== Task inputs ==

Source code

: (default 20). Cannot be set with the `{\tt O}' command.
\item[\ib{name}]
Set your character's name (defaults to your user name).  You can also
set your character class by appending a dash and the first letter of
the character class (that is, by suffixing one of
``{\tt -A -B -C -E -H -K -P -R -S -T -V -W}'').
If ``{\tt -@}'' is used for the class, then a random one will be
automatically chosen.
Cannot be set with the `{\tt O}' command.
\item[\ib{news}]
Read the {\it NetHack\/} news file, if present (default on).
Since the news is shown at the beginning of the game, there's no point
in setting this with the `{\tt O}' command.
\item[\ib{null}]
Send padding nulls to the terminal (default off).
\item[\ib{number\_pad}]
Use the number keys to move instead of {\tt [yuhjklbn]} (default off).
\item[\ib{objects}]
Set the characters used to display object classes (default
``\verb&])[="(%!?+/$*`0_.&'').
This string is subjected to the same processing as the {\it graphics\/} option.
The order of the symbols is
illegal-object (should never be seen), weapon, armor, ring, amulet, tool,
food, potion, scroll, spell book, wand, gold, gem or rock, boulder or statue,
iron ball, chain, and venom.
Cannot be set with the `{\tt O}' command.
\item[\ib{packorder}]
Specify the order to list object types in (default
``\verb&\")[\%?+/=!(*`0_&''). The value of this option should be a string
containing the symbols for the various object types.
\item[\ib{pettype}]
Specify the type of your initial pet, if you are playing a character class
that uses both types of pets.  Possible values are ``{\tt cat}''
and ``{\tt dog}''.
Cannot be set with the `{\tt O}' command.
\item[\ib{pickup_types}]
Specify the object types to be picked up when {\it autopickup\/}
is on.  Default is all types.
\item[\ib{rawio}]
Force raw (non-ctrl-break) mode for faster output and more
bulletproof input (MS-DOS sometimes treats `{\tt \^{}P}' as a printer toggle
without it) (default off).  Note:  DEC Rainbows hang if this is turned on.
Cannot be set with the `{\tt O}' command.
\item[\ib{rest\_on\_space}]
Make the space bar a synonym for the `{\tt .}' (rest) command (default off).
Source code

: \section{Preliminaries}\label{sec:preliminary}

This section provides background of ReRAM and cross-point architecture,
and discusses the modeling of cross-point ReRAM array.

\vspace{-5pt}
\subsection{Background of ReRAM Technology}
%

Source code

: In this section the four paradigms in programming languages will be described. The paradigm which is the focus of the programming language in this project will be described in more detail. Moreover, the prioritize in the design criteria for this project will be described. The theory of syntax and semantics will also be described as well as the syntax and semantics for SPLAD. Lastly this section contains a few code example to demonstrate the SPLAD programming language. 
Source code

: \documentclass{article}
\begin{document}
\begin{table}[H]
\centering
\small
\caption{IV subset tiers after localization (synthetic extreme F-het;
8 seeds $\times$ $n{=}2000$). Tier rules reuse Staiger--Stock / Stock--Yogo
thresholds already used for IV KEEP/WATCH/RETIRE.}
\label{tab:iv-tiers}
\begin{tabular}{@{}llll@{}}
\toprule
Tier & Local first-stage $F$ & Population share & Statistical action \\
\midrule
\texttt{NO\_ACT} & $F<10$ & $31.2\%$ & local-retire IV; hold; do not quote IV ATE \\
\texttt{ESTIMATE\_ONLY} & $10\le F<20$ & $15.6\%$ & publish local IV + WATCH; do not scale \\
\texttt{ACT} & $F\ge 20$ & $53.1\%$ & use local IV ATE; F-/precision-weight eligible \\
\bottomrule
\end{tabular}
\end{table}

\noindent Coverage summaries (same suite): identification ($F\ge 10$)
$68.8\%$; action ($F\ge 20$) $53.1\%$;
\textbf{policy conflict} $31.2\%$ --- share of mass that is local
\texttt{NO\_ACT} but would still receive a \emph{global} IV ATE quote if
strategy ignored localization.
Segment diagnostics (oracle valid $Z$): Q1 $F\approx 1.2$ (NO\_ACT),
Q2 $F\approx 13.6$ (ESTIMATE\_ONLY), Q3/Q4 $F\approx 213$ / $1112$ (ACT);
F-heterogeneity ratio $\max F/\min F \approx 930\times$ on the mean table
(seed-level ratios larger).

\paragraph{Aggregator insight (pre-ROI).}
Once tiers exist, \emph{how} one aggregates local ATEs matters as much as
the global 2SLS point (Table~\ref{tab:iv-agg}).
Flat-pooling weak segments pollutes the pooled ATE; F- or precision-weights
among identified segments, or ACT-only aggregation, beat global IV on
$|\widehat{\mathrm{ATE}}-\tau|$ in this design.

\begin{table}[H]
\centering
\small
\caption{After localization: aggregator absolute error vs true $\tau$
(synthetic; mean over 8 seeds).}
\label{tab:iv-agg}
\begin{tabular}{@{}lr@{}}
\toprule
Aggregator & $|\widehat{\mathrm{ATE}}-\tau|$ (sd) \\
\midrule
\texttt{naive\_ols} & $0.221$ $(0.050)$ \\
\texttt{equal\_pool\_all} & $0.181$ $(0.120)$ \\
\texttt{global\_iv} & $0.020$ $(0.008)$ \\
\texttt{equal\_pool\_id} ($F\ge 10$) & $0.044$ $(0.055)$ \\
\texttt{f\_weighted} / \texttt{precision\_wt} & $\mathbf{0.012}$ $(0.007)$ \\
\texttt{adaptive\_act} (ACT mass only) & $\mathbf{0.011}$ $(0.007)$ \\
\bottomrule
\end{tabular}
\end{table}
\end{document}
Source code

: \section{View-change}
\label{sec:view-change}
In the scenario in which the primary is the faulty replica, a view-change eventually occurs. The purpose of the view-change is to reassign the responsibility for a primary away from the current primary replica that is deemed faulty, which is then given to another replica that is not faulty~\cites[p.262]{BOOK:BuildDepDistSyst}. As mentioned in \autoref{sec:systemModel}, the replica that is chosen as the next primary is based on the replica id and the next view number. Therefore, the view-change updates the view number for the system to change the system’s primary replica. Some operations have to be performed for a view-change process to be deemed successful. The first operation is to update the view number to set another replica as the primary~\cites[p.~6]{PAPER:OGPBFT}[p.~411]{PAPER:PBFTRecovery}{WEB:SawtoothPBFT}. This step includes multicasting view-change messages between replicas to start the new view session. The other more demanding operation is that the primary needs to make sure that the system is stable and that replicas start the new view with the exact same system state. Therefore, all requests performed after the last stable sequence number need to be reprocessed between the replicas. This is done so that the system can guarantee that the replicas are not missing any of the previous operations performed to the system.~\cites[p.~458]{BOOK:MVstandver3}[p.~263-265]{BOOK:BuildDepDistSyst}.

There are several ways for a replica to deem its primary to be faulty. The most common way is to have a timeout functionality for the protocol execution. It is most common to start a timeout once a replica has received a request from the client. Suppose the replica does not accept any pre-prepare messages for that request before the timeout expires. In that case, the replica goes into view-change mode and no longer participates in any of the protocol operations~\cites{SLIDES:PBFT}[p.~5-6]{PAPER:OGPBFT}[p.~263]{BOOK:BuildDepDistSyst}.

===

— What you are asked to do —
When a line among the entries contains "will", pull that line out.

— Output for this exercise —
If ``{\tt -@}'' is used for the class, then a random one will be
: In this section the four paradigms in programming languages will be described. The paradigm which is the focus of the programming language in this project will be described in more detail. Moreover, the prioritize in the design criteria for this project will be described. The theory of syntax and semantics will also be described as well as the syntax and semantics for SPLAD. Lastly this section contains a few code example to demonstrate the SPLAD programming language. 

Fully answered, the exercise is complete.